Rook Manuscript transcr. Ed Heslam: Alice Gray

Ed Heslam: Hughie the Graeme

Rook Manuscript transcr. Ed Heslam: My Dearie, If Thou Die

Harrison Manuscript transcr. Ed Heslam: Andrew Carey

Ed Heslam: The Howk Reel

Ed Heslam: Tears That Must Ever Fall

Recorded in St John's Church, Keswick, UK on 8th & 9th October 2020
Booklet design: Fiona Heslam, Ed Heslam & Willowhayne Records
Recording Engineering, Editing & Production: Mark Hartt-Palmer
Total Time: 70:52
Release Date: February 2022

Ed Heslam (guitar)Ed Heslam is a composer and classical guitarist who worked for many years as Head of Music in several West Country schools, first in Devon then later in Bristol. During this time he wrote and produced many musicals and composed music for contemporary dance projects. Has was a member of an early music consort and a folk dance band. He made a number of arrangements of traditional folk melodies. After retiring from teaching Ed moved back to Cumberland, the county of his birth, where he started researching old local music manuscripts. He found a great deal of interesting, unpublished material in the tunebooks of 18th and 19th century fiddle players and a wealth of old songs long forgotten in the county (except by a few aficionados). Initially, he created arrangements for solo guitar, then guitar/harp duets after teaming up with Jean Altshuler. These first arrangements of old Cumbrian music were an attempt to recreate something akin to the original performance style of the music. Latterly, he has taken the view that the old melodies can be developed into new music and set into a new context. He has arranged many of the songs of Susanna Blamire (1747–1794) and Robert Anderson (1770 – 1833) and created new compositions inspired by the Cumbrian landscape and the stories of its people.

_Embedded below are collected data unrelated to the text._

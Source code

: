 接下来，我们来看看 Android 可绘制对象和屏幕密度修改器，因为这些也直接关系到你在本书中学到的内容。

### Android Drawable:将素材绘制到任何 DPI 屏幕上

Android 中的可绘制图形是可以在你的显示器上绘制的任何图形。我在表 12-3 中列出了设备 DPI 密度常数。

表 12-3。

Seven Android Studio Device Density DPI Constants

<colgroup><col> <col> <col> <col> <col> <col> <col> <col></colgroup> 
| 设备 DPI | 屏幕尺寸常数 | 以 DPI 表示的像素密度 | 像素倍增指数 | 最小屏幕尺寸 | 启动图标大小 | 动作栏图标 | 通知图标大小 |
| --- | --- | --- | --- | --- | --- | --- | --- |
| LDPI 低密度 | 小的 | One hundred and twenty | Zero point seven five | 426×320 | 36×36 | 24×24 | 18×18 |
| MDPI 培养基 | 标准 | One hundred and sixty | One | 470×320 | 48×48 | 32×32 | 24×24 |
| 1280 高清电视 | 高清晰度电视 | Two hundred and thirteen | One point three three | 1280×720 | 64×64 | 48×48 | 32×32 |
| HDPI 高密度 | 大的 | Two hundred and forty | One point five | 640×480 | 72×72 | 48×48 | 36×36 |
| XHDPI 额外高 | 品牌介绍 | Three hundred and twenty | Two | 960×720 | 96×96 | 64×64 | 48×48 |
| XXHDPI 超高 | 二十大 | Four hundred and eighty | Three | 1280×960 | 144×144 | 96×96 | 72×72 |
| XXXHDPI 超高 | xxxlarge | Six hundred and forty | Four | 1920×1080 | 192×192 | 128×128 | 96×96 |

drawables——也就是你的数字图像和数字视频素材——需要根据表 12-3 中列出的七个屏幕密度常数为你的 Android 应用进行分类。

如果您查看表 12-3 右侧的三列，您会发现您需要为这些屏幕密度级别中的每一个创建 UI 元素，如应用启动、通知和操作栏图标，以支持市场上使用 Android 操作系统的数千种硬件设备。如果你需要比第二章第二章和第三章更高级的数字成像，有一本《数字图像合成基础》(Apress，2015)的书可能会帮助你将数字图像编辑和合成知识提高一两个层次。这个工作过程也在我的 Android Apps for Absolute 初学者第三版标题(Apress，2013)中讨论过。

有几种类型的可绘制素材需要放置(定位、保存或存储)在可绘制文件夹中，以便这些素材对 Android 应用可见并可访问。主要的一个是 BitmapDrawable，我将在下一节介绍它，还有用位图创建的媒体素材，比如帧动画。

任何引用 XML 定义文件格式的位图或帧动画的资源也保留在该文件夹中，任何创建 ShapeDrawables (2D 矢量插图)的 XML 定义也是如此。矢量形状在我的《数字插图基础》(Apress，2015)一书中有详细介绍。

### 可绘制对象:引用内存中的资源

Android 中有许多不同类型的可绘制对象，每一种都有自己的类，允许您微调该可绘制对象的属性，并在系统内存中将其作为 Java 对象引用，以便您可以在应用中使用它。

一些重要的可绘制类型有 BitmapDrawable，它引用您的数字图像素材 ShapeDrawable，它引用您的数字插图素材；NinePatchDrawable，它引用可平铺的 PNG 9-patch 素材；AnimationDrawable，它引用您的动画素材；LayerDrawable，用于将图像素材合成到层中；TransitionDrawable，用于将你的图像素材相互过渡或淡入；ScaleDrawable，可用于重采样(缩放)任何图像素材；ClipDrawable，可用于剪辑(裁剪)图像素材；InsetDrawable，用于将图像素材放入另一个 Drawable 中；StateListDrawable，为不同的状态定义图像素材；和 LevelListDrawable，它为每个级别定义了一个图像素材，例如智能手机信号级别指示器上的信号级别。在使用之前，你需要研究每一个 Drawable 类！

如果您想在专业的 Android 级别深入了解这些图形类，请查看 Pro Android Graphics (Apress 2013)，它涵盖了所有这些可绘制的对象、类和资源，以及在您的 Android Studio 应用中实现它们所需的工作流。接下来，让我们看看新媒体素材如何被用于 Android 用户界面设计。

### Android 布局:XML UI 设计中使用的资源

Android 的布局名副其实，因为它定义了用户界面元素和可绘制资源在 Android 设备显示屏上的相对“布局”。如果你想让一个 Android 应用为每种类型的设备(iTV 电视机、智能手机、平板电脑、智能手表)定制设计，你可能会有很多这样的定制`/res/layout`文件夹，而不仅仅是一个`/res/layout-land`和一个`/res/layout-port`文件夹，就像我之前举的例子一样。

Jean Altshuler (harp)Jean Altshuler has been playing the harp since she was seven. She attended Music and Art High School in New York and graduated from Oberlin Conservatory on a harp scholarship. After many years as principal harpist with several American orchestras she moved to the Lake District where she now lives. She is a founding member of Harps Northwest and has taught workshops on early music and Eastern European tunes arranged for lever harp.

She met classical guitarist Ed Heslam in January 2016 after seeing an anthology of his music beside the unique and extraordinary musical stones at the Keswick museum of local history. Since then she has enjoyed learning and playing Ed’s arrangements of tunes from Cumberland and Westmorland. They have performed at venues throughout the North of England and Scotland.